Although it’s known as Bangkok’s floating market the Damnoen Saduak floating market is actually about 100 kilometers Southwest of Bangkok in Ratchaburi Province. If like me, you’ve seen many pictures of people selling many colorful fruits and vegetables on the open waters of the canals then this has been on your list to see while in Bangkok. Although there are many different floating markets to be seen around Thailand, Damnoen Saduak floating market is the oldest and largest of them.
Unfortunately, all those pretty pictures you’ve seen of Damnoen Saduak floating market are either a marketing ploy or just some tourists way of making themselves feel better after being ripped off at Thailand’s largest tourist trap. The truth is 90% of the merchants at the floating market are selling tourist trinkets like carved elephants, Thailand t-shirts, hammocks and of course those straw hats you see the merchants wearing at the market.
Most of the merchants are actually on the banks of the canals and the boat drivers get a cut of the sales so they stop at all the souvenir shops. You’ll see people selling fruits and vegetables from their boats but they are few in comparison to the trinket traps.
Now, I knew all this going into it and actually the scam starts well before you get to the market but I had other plans. First, let me tell you how the scam lays out. Taxi drivers throughout Bangkok have brochures of the floating market and they push it to all the tourists. They will tell you that they will take you there on the meter or off the meter for 800-1000 baht. You might think that’s a good deal considering the distance away from Bangkok, and it is.
The taxi drivers make their money from kickbacks. Once they get you to the area they take you to the powerboat tour of the Damnoen Saduak floating market where the operators meet you at the taxi and give you a bottle of water before telling you the cost for a 2 hour trip around the market will cost you 3500-4500 baht per person (over $100). At this point they have you. Most likely you know nothing of the market and don’t realize there are other boat operators and you’ve come such a long way to see it so you relent and pay up.
Knowing all this beforehand I decided to go about my trip to Damnoen Saduak floating a different way. One morning while walking through Bangkok a taxi driver gave me the spiel and I told him I knew the deal but I still wanted to go. I needed to go to Pattaya in a few days and I told him I would use him for that trip as well if he could get me a deal, surprisingly he said “ok”. He said I could pay the meter or 1000 baht and he would charge me 1400 baht to go to Pattaya. The deal was set and he picked me up to 7 am the next morning.
You see, I didn’t care about the floating market except to get a few of the traditional photographs of the fruit and vegetable merchants selling from their boats. I knew that the two market areas that comprised The Damnoen Saduak floating market were a very small part of the canal system, the larger part is where the people live and that was what I wanted to see…and like a box of crackerjacks there is a prize hidden in the canals, a beautiful temple which very few tourists to the floating market ever get to see.

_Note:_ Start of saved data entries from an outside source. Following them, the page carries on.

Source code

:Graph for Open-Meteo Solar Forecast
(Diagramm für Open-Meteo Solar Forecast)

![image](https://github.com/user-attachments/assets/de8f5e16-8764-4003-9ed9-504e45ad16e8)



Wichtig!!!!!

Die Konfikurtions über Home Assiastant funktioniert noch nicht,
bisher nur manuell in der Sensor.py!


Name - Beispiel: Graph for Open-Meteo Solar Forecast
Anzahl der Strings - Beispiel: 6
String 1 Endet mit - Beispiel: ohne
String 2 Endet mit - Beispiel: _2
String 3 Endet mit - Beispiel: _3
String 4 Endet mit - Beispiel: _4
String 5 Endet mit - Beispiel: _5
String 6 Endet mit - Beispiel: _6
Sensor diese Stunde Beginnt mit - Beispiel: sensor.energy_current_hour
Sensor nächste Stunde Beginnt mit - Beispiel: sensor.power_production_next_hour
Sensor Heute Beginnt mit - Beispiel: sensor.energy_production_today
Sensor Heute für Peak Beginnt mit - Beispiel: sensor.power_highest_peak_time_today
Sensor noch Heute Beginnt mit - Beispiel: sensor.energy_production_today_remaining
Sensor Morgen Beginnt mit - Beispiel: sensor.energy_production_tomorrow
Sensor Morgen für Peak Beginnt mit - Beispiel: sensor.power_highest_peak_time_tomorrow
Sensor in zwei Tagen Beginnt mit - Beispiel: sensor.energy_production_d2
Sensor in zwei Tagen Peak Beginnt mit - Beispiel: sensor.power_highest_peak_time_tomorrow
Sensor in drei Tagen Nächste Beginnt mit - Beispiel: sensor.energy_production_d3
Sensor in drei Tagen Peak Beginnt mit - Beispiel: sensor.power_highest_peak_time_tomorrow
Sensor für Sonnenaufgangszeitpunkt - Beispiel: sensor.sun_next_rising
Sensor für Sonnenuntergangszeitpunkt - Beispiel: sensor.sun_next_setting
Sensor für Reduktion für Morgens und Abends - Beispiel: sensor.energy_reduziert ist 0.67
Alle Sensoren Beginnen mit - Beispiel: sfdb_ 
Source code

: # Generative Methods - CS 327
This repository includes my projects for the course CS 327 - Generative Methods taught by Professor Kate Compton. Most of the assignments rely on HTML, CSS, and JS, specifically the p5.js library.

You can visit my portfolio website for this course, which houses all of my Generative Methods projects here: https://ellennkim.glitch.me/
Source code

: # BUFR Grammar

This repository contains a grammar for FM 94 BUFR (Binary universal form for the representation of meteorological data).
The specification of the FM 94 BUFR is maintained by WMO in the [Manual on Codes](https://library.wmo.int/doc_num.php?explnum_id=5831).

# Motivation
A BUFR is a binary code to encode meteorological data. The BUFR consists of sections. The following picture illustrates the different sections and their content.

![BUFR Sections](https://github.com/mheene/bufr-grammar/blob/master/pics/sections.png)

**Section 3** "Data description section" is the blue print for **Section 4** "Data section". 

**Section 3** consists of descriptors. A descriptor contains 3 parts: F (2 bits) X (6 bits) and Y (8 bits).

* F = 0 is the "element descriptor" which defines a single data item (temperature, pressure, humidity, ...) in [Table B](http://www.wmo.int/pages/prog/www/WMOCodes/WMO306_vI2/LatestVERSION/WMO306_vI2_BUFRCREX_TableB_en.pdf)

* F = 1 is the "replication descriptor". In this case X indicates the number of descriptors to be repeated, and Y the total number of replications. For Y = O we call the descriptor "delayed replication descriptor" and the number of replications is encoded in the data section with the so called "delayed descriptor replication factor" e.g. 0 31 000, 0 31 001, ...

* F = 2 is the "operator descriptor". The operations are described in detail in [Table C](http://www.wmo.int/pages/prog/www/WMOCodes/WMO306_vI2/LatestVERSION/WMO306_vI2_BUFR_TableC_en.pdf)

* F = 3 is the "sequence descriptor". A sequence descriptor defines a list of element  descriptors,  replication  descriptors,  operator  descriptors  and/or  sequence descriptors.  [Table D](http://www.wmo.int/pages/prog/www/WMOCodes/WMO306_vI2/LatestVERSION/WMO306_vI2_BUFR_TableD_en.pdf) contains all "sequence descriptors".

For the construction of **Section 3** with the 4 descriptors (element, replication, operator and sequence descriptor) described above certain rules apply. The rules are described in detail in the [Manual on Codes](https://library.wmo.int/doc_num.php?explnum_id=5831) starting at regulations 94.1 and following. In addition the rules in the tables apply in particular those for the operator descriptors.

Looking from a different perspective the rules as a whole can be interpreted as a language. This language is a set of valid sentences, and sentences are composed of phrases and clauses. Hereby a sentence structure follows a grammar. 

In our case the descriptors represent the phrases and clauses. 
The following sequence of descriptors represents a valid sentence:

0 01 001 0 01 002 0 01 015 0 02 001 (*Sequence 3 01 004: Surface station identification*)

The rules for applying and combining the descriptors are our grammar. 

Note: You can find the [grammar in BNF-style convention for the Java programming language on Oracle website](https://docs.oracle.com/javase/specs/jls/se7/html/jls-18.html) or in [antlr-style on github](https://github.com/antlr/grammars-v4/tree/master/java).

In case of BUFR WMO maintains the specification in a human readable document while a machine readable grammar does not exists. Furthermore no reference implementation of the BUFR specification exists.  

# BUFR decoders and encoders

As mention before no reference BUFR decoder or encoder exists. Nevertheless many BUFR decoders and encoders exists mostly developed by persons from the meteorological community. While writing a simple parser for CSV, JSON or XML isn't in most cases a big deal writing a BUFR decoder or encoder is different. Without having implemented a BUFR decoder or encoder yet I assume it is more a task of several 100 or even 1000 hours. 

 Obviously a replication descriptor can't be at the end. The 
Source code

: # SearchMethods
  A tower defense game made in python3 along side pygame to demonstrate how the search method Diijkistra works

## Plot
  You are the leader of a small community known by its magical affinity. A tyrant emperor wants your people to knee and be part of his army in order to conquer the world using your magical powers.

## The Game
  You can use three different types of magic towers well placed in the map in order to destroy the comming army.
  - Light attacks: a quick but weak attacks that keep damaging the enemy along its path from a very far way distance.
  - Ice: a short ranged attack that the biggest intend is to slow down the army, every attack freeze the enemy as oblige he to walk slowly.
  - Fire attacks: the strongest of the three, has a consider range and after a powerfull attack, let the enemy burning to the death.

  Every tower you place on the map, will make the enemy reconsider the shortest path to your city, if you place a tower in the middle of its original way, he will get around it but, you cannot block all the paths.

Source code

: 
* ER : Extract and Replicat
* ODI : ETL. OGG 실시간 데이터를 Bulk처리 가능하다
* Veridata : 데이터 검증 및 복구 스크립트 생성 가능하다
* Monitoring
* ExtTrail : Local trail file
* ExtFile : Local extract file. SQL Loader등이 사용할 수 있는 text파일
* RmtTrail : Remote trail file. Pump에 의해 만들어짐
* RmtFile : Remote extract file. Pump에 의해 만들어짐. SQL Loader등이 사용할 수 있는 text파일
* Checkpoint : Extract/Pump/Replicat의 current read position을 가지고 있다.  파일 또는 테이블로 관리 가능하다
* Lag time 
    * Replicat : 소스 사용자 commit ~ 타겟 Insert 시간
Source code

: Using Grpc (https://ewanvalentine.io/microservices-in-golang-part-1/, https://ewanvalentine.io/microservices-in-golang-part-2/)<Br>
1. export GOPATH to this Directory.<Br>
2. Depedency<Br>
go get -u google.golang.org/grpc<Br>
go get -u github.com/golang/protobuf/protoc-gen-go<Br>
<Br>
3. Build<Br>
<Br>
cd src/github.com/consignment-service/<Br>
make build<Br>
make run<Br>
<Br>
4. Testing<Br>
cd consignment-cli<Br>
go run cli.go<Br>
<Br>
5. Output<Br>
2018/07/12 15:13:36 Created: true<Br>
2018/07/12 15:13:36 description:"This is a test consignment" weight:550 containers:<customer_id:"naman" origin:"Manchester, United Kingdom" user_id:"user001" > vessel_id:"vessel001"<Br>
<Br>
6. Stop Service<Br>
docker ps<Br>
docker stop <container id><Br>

After the hour and a half journey to the floating market, the taxi driver hooked me up with a powerboat owner that would cruise me through the markets than through the residential canals and to the temple located further back. The boat set me back 800 baht but that was a cheap price to see the markets my way without stopping at every souvenir shop along the way.
The two main areas of the floating market were indeed made up of many trinket shops but there were still great photos to be had of the merchants selling from their boats. I’m told that if you can get onto the klongs (canals) before 8am then you will have the best scenery to shoot as that’s when the locals are actually paddling around selling to each other and there aren’t many tourists around. By 9 am the klongs surrounding the markets are heaving with full boats of tourists and you can get quite jostled around by the boats hitting one another in the crowded lanes.
Once through the market areas, We stopped for some coconut soup before heading into the residential area of the canals which were beautiful. You can see the floating market’s impact on the surrounding area by the new houses being built, some of them are very nice. All the houses had many flowers planted and the owners seemed very proud. Of course, there were some real shacks as well with trash strewn everywhere but they were few and far between.
You may also like to visit Amphawa floating market and more related stuff.
We then went to the Wat at the end of one canal. The Wat itself was very beautiful but certain areas looked like they needed to be fixed up. I spent over an hour at the Wat complex and was surprised that I was alone the whole time, not one other tourist was to be seen.